I waited for his answer. In fact, I was desperate for his answer. I noticed that he only kept to himself as if there were something eating him from the inside -slowly and painfully. It silenced his thoughts that I imagined to scream like a drowning child. He revealed his face and dropped his hands infront of him into the table. It has been said that the eyes are the windows to the soul, yet it seemed as if his windows were boarded with wooden planks and hammered into with 9 inch nails as he hid inside the empty space he called his soul. I watched him closely. The muscles in his throat started to move and his adam's apple moved up, then back to where it rested before.
And even though he seemed almost indecipherable of emotion, I could almost see that he painfully longed for something else in this life, yet my sympathy for him was easily dismissed because I used to be hollow inside, just like he was. I filled myself with a violent grudge against him and sometimes it did fill me, and at other times my life felt like I was simply walking through a dark, emotionless fog as I went along with my daily actions. Knowing that my father resented me felt like a decaying force inside. It made me into a black void that I filled with more hate for him.
He worked late shifts at a gas station not far from where we lived, earning money to barely support our “family” and feed his life altering addiction. He claimed that the voices he heard inside of his head scream and destroy him if he didn't give them what they want, and what they wanted was drugs, and for him to kill his two daughters. The last thought had disturbed me from the moment he screamed it, literally losing his mind in a battle with schizophrenia. He carried a pocket knife with him, hidden in the sleeve of his worn out leather jacket
"Just in case" as he always said to me, and walked out the door.
There was a senile, murderous look in the glimmer of his eyes as if, if he had the opportunity to, he would kill me with that knife in a heartbeat. He would kill us.
Ever since my mom left, leaving me breathless, and devastated over her absence my dad just hasn't been the same, although he was never actually right in his mind but he changed and I can still hear the words, "It's all your fault' echoing in my empty mind.

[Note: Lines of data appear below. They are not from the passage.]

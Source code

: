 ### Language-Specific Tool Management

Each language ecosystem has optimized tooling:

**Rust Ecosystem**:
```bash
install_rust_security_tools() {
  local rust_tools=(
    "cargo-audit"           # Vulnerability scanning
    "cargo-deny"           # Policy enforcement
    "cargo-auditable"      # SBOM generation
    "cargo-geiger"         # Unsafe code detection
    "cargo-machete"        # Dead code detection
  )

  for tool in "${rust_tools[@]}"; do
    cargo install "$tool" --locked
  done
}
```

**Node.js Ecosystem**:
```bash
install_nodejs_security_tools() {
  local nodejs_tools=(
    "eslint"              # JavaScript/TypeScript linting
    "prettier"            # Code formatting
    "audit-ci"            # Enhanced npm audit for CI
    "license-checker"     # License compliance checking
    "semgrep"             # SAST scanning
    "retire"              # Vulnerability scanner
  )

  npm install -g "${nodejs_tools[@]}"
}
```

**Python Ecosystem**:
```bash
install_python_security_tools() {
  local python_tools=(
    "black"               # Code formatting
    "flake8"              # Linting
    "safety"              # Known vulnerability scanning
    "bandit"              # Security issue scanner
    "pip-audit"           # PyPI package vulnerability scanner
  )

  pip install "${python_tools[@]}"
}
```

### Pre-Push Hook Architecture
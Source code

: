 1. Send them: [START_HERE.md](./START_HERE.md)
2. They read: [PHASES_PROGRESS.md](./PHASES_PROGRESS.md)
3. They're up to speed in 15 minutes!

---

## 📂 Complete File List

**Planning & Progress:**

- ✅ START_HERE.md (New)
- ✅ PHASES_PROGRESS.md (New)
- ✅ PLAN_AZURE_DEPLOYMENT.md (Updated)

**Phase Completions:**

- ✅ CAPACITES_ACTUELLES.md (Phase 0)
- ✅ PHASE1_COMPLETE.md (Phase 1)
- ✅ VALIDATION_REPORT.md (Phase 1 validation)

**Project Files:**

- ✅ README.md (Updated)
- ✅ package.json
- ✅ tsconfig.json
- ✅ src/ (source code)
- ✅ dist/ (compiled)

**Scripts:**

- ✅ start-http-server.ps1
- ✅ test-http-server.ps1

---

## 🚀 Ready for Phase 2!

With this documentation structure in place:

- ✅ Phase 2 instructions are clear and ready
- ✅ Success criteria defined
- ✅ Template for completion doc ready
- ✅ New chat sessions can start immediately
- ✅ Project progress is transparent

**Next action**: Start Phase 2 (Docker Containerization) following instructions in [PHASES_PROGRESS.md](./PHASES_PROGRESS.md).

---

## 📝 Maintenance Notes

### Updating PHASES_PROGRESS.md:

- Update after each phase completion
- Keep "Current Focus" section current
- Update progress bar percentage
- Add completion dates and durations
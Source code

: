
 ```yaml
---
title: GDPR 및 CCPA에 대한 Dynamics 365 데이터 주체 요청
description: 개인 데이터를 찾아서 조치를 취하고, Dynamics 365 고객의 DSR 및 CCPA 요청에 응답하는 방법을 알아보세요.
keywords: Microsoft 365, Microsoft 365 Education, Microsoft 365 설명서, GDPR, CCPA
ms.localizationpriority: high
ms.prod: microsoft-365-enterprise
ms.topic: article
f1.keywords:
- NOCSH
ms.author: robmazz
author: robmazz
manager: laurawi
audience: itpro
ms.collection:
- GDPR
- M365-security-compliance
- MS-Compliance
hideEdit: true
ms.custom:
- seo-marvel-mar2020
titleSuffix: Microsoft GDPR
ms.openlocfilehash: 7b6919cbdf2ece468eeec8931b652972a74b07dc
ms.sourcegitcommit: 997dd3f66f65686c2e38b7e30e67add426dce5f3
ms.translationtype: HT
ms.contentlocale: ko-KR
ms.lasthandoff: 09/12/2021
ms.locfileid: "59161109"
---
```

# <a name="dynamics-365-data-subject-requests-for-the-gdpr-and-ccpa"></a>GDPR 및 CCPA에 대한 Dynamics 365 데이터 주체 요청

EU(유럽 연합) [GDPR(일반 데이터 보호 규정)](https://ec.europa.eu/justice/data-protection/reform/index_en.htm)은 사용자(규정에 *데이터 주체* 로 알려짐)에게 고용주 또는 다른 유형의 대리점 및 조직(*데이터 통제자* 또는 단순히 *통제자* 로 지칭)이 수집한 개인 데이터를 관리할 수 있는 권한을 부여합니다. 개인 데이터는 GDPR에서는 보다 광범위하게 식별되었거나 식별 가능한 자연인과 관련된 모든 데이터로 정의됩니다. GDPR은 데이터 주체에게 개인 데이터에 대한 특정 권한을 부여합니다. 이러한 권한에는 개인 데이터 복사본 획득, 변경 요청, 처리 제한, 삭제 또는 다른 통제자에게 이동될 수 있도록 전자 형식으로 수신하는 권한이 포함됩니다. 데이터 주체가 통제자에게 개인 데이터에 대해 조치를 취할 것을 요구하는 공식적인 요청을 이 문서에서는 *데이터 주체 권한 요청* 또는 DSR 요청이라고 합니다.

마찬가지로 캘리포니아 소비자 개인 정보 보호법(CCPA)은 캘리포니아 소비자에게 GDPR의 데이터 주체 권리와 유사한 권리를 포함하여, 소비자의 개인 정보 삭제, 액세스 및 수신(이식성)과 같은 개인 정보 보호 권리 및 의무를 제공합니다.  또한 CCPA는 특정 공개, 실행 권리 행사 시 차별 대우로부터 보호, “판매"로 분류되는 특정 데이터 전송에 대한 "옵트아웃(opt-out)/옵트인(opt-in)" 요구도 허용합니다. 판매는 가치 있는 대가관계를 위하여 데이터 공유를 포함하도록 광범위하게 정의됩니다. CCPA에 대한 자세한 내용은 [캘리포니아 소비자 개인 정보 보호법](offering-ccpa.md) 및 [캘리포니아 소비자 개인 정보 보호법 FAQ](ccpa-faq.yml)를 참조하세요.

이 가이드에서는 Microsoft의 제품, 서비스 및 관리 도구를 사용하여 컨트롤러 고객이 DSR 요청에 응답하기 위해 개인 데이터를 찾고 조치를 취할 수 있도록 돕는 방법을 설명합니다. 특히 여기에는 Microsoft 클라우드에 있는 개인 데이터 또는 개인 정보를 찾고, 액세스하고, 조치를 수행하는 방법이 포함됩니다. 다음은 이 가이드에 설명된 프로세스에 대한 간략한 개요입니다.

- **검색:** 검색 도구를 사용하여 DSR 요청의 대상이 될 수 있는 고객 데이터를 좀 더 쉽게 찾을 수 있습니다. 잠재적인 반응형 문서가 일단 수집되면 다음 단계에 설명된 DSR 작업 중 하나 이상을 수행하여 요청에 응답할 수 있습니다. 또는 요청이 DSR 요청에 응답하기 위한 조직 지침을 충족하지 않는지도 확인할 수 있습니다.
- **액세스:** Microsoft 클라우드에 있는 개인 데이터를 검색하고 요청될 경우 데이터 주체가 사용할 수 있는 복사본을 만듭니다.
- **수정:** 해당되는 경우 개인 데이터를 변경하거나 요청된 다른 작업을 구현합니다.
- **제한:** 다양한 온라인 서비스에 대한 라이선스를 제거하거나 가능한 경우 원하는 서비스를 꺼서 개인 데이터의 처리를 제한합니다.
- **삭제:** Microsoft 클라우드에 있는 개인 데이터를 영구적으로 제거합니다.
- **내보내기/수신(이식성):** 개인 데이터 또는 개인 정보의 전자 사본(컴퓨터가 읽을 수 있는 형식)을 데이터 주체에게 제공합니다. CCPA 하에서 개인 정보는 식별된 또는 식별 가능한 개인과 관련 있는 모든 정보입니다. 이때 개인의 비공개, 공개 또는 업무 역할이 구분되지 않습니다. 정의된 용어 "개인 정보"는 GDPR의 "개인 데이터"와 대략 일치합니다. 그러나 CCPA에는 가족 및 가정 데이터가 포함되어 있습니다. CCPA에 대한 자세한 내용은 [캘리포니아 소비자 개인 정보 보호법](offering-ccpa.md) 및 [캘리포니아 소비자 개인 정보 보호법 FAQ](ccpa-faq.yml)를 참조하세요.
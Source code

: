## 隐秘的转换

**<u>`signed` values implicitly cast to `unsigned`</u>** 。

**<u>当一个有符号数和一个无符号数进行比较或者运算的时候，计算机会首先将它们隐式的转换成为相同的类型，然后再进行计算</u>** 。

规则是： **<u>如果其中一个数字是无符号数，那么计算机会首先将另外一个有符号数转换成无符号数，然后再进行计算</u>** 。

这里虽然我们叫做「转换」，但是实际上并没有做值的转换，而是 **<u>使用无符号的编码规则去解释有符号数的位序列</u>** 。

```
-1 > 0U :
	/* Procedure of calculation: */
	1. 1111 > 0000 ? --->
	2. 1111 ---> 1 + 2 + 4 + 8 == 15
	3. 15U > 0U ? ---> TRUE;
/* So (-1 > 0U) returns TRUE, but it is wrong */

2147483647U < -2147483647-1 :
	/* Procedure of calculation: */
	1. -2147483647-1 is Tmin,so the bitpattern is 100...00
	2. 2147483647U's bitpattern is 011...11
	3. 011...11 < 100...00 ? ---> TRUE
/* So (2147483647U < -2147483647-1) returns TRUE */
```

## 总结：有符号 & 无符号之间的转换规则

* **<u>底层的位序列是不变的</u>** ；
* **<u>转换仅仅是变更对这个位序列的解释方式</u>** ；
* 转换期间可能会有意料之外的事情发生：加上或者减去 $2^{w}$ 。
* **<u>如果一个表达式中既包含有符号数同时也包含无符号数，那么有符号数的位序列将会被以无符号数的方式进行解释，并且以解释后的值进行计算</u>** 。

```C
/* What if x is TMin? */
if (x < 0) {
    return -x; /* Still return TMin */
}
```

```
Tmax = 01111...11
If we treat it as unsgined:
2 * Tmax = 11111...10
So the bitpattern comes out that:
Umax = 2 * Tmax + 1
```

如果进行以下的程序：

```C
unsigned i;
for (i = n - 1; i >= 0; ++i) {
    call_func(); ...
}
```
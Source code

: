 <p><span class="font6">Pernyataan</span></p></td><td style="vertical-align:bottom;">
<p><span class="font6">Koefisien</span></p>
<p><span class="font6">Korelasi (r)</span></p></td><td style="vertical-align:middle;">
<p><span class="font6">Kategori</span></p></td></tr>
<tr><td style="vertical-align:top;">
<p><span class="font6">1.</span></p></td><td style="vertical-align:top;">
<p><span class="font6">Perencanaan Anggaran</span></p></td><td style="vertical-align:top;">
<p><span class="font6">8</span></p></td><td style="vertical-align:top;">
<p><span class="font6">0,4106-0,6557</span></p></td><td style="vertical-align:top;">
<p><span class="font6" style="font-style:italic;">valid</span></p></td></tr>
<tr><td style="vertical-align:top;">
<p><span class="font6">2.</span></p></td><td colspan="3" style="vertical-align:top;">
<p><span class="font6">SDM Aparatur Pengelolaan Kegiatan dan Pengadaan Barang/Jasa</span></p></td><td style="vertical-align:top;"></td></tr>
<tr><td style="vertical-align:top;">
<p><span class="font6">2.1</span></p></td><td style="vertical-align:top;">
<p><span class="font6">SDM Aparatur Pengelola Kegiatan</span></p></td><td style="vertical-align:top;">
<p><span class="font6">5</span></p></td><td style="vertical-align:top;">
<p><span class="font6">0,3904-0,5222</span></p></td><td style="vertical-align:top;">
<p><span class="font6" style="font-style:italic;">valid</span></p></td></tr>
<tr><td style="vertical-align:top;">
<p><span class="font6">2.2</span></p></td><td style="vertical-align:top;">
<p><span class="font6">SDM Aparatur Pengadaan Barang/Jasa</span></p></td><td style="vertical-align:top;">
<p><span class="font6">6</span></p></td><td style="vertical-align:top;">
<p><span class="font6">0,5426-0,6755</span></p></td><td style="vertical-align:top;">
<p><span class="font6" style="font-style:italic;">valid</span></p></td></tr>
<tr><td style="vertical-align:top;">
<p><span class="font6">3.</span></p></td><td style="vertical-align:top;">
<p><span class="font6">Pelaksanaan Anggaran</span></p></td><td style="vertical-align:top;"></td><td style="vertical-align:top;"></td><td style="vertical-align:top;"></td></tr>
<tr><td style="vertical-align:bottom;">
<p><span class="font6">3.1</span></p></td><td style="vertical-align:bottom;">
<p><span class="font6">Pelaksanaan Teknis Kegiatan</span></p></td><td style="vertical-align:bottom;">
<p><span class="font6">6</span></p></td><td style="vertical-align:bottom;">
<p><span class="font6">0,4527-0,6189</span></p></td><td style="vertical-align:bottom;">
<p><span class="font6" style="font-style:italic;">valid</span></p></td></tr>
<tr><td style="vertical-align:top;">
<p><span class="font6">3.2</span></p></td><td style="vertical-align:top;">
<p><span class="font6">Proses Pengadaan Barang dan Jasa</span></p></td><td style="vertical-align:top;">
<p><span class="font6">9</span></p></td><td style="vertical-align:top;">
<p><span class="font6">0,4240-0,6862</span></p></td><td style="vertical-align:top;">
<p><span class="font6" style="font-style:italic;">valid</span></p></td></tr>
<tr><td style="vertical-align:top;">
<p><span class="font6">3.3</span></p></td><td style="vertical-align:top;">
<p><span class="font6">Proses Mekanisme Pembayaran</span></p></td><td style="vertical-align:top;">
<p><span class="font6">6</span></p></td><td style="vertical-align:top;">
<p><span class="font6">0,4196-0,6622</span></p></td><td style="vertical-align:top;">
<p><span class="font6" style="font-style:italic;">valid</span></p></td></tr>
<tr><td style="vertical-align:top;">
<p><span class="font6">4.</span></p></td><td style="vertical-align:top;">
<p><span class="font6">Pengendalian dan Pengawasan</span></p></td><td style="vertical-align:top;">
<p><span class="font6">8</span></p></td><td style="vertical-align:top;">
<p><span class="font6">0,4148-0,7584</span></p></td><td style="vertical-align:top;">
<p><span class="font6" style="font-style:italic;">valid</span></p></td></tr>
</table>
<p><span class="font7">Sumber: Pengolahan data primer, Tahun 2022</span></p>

Although, I was only 13. That was almost two years ago. Almost two years without a mother, two years without the feeling of love, two years with a drug addicted father, and an 11 year old sister who cries so hard into her pillow it could keep you awake feeling guilty about nothing, and sometimes, I would cry myself to sleep and hold on to my pillow as if it were my mother assuring me she was there for me, yet I was only torturing myself. When I opened my eyes I was reminded she was ripped away -ripped away only long ago.
Thinking about the past made me scream inside, it made me swallow sleeping pills and I couldn't remember much when I woke. I watched a little girl sit on the floor by the window of the living room staring at the empty darkness of the street before her. It was Lucy, my sister. "Kylie" She whispered. I turned to her, examining the hazel eyes that were staring sorely into my mine.
"Why? Why does daddy do this to himself? Why does he do this to us?". Her voice, so shakey. The tears in her tired eyes reflecting moonight as she set her gaze on the stars, pressed her fingtertips of one hand against the glass, and closed her eyes, allowing her tears to fall. I knew she was referring to to why our father did drugs, and swallowed prescription pills by the bottle but I couldn't explain to her that our father had schizophrenia. It wasn't that I wanted to hide it from her, she just wouldn't understand.